About this exercise: From the data that follows, print exactly the lines starting at the one containing "same way as" and ending at the one containing "If you're familiar"; include both of them and nothing more.

Record set:
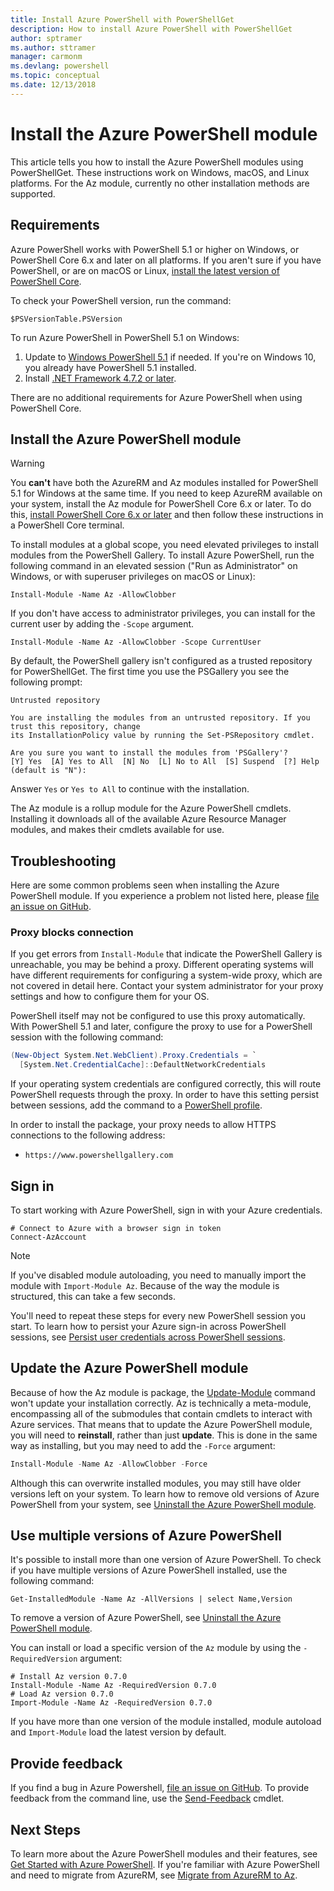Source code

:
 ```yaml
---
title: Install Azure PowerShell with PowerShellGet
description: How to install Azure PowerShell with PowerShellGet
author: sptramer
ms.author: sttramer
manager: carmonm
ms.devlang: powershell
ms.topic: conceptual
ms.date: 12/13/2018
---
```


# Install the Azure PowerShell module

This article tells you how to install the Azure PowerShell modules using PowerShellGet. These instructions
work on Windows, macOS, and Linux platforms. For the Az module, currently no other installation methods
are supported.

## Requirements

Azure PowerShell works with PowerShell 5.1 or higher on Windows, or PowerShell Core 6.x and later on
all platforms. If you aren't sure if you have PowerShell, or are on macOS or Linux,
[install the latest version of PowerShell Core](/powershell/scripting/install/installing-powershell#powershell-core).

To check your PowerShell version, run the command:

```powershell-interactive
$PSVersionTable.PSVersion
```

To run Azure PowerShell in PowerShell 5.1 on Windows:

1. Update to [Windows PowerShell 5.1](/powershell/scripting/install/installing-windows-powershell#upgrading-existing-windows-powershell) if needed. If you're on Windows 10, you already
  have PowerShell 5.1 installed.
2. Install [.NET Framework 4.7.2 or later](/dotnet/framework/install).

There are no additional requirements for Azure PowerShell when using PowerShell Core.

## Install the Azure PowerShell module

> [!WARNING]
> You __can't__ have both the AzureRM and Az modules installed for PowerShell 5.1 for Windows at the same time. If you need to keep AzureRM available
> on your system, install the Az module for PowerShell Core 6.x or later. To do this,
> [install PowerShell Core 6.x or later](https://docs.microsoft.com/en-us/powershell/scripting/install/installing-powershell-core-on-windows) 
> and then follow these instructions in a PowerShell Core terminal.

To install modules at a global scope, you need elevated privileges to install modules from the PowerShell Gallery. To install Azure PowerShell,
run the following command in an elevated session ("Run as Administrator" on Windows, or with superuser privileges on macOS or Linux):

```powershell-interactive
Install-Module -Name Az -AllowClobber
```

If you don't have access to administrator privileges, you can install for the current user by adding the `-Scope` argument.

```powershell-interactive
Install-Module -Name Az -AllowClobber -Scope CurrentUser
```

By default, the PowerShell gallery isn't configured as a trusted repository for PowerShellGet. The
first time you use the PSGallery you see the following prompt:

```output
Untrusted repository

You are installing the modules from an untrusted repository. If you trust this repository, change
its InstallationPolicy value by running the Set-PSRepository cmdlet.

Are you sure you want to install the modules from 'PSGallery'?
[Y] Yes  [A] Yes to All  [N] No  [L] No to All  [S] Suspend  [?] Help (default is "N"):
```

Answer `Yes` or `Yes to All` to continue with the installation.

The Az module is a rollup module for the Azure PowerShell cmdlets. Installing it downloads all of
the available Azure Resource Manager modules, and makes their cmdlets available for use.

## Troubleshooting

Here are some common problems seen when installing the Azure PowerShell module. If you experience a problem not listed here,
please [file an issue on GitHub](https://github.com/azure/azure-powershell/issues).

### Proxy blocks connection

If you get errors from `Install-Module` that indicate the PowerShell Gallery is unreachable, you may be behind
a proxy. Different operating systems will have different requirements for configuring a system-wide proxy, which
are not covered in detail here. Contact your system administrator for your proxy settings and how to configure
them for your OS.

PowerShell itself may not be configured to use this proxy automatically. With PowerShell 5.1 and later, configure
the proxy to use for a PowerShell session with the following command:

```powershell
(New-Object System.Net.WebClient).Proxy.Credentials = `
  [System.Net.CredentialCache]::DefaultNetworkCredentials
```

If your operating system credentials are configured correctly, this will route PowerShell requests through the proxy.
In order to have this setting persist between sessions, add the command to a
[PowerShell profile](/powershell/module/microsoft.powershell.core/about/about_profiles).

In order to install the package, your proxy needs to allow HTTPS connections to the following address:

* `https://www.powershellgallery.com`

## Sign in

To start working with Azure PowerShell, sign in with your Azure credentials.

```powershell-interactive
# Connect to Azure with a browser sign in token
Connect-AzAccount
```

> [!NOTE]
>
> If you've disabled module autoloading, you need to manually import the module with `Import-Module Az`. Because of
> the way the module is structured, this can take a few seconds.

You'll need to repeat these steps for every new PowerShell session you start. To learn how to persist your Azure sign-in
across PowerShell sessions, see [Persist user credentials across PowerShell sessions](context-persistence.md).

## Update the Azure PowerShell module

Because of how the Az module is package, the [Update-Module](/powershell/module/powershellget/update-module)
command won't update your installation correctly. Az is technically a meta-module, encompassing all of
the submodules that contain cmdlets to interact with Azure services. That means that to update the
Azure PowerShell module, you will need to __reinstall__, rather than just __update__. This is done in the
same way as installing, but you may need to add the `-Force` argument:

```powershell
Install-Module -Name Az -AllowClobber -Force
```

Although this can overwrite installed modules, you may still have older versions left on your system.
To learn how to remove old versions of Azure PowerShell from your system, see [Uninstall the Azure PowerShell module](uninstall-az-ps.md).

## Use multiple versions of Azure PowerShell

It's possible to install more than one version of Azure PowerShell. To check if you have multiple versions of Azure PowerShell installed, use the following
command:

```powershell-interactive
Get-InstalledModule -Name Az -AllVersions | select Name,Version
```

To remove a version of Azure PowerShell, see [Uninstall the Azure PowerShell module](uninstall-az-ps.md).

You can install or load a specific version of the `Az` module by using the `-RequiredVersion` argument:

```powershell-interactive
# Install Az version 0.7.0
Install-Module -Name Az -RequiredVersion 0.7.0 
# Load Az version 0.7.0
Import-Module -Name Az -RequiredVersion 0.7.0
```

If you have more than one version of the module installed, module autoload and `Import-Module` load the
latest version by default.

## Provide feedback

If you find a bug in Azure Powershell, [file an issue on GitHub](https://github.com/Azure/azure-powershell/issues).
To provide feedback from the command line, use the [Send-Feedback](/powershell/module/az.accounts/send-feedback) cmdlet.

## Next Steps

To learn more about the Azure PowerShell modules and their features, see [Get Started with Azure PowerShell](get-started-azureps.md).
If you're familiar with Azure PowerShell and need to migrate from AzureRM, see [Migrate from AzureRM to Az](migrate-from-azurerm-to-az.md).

==

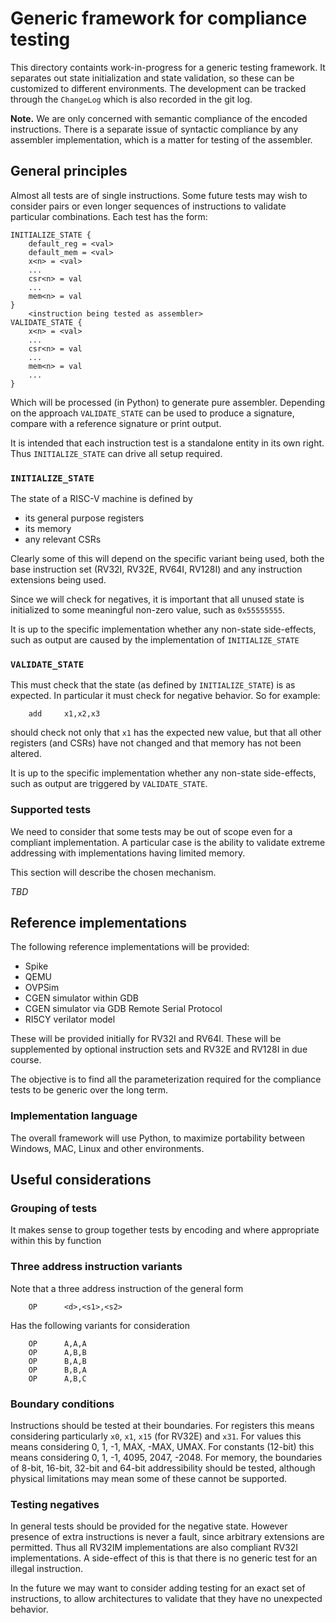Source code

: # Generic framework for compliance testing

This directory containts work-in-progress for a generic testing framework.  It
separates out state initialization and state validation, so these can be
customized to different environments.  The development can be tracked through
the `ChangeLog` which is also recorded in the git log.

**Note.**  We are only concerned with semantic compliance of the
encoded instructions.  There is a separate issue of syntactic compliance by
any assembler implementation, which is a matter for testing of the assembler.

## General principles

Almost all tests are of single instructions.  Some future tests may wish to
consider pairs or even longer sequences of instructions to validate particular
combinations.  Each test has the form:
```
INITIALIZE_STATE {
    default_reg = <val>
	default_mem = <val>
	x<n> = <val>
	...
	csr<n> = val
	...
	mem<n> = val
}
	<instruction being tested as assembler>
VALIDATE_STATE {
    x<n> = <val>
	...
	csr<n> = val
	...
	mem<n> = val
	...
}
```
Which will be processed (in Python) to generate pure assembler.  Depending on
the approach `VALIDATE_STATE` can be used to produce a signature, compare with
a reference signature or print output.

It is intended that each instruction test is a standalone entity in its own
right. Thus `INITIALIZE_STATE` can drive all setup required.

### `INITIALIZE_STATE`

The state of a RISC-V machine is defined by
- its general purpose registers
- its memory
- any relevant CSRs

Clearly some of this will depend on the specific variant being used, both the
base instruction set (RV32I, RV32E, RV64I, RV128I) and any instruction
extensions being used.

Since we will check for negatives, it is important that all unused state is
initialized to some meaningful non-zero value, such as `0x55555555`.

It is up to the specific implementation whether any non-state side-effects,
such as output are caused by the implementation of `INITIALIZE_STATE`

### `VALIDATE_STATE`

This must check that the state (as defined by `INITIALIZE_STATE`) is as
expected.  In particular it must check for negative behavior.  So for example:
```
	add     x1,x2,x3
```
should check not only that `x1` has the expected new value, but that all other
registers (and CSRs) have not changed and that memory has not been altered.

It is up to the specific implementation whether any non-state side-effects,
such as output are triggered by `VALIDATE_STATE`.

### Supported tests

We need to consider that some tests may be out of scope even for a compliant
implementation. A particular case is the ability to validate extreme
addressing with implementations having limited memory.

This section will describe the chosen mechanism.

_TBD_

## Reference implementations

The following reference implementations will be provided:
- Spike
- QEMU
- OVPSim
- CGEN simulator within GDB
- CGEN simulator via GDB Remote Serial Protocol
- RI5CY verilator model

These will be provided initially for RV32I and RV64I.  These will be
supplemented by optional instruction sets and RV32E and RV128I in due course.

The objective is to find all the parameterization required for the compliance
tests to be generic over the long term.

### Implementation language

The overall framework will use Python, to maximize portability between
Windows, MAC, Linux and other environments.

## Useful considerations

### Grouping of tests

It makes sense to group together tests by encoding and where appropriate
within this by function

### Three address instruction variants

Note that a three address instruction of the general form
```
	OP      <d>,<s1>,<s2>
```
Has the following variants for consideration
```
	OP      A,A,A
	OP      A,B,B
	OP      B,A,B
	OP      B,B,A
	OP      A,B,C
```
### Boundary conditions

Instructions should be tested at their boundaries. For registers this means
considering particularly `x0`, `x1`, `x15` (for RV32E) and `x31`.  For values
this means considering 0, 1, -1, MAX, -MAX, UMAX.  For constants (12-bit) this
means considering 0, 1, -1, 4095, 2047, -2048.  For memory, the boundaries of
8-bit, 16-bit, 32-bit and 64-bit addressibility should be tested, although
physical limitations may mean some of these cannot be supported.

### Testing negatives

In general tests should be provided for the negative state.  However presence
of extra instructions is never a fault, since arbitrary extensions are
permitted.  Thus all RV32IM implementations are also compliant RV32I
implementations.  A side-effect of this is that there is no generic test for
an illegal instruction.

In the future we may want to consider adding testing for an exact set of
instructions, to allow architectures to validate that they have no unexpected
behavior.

Solution to the problem:
same way as installing, but you may need to add the `-Force` argument:

```powershell
Install-Module -Name Az -AllowClobber -Force
```

Although this can overwrite installed modules, you may still have older versions left on your system.
To learn how to remove old versions of Azure PowerShell from your system, see [Uninstall the Azure PowerShell module](uninstall-az-ps.md).

## Use multiple versions of Azure PowerShell

It's possible to install more than one version of Azure PowerShell. To check if you have multiple versions of Azure PowerShell installed, use the following
command:

```powershell-interactive
Get-InstalledModule -Name Az -AllVersions | select Name,Version
```

To remove a version of Azure PowerShell, see [Uninstall the Azure PowerShell module](uninstall-az-ps.md).

You can install or load a specific version of the `Az` module by using the `-RequiredVersion` argument:

```powershell-interactive
# Install Az version 0.7.0
Install-Module -Name Az -RequiredVersion 0.7.0 
# Load Az version 0.7.0
Import-Module -Name Az -RequiredVersion 0.7.0
```

If you have more than one version of the module installed, module autoload and `Import-Module` load the
latest version by default.

## Provide feedback

If you find a bug in Azure Powershell, [file an issue on GitHub](https://github.com/Azure/azure-powershell/issues).
To provide feedback from the command line, use the [Send-Feedback](/powershell/module/az.accounts/send-feedback) cmdlet.

## Next Steps

To learn more about the Azure PowerShell modules and their features, see [Get Started with Azure PowerShell](get-started-azureps.md).
If you're familiar with Azure PowerShell and need to migrate from AzureRM, see [Migrate from AzureRM to Az](migrate-from-azurerm-to-az.md).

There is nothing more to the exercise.